More than once over the past couple of years pundits have hailed this or that quarterly earnings statement as evidence of the industry's having at last turned the proverbial corner toward success, but the monster continues to quake and groan. The situation remains shaky. Looming behind every rosy prognostication is the specter of another industry free fall. As we saw on the heels of Sept. 11, the airline business is uniquely susceptible to single-stroke catastrophe. It's bad enough that growing numbers of high-end fliers are migrating to private jet operators -- to fractional ownership programs like that of NetJets, or pay-as-you-go concepts like the one at Sentient Jet. Meanwhile, in a business where up 50 percent of revenues are driven by leisure travel, which is to say a person's or family's disposable income, any economic hiccup or national crisis can have enormous and immediate consequences. For the moment, cautious optimism isn't totally beyond reason: More people are flying than ever before; two U.S. majors have made it through the doldrums of bankruptcy; the bottom-line bleeding, if not entirely stemmed, has at least been slowed. On the other hand, to those prone to view the glass as half empty, the industry's precariousness can't be overestimated. Roughly half of the country's capacity is provided by airlines in or near Chapter 11. Try to picture, for a moment, the effects of a serious recession, or a terrorist strike against an airliner.

Then there's fuel. In this column a week ago, in what could prove to be as gross an understatement as could have been made, fuel was deemed the "wild card" among the industry's competitive variables. For anyone with a vested interest in the airline biz -- and that includes the frequent traveler -- the more one looks at the tensions and uncertainties surrounding global petroleum supplies, the more one quakes in fear. Driven partly by the high consumption rates of growing economies like those of India and China, worldwide demand is beginning to outpace worldwide supply. Should production slow beyond a certain level, as some leading analysts predict will happen soon, energy tabs could increase above and beyond anything we've ever seen. Google the term "peak oil" and behold what plenty of people expect will be nothing less than economic Armageddon.

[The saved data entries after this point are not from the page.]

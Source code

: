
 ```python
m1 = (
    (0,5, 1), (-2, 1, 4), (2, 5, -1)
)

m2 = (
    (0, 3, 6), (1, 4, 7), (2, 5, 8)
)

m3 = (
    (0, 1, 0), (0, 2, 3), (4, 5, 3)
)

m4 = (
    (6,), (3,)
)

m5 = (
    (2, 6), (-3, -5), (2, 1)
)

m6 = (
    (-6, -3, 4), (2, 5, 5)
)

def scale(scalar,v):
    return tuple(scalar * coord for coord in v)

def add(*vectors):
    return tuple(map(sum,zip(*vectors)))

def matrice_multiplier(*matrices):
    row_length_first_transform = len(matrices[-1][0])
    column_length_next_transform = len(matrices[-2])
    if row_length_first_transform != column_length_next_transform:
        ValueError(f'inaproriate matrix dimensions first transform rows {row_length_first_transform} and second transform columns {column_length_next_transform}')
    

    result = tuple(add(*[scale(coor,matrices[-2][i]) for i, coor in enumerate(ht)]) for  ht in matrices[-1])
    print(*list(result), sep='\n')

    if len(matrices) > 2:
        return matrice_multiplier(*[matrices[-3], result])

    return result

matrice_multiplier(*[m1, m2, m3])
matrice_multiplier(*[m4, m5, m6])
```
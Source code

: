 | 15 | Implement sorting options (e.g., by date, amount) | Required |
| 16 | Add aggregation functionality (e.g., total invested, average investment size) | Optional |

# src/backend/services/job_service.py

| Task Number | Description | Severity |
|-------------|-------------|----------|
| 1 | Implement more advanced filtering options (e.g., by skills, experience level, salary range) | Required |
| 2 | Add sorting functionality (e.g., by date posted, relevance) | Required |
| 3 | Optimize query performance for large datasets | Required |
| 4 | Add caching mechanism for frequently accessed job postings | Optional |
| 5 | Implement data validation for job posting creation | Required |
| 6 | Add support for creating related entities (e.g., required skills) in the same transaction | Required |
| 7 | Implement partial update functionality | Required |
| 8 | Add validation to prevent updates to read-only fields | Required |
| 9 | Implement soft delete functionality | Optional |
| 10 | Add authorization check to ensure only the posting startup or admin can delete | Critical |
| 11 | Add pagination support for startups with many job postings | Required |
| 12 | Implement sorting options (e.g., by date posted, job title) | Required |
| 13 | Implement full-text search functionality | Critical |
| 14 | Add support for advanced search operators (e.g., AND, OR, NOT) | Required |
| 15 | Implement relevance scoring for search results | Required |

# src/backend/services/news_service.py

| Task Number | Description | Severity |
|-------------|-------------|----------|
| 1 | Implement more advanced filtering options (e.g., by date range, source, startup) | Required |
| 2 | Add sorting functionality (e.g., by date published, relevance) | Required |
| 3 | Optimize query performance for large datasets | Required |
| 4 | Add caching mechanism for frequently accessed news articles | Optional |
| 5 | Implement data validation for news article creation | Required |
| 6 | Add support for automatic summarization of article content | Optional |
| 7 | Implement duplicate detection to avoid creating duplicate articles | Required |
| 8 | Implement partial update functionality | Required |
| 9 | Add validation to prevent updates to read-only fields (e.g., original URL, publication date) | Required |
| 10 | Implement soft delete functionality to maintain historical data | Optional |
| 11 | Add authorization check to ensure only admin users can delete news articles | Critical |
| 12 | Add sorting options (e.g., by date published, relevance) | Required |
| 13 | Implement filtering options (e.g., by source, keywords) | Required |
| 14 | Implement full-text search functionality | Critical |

Last fall, the price of a gallon of jet fuel scooted beyond $2 -- twice what it was only two years earlier. Thus far in 2006, the market rate has been hovering near $1.80, with a barrel of crude going for around $60. Many experts are forecasting $100 a barrel within the next year, and one French investment bank sees costs approaching $400 per barrel within the next decade! According to one estimate, even a 2 percent shortfall in output would bring on a 20 percent rise in cost. Only a week ago, prices jumped $2 per barrel after a thwarted suicide bombing at a Saudi Arabian petroleum facility. Imagine the fallout from a major successful attack.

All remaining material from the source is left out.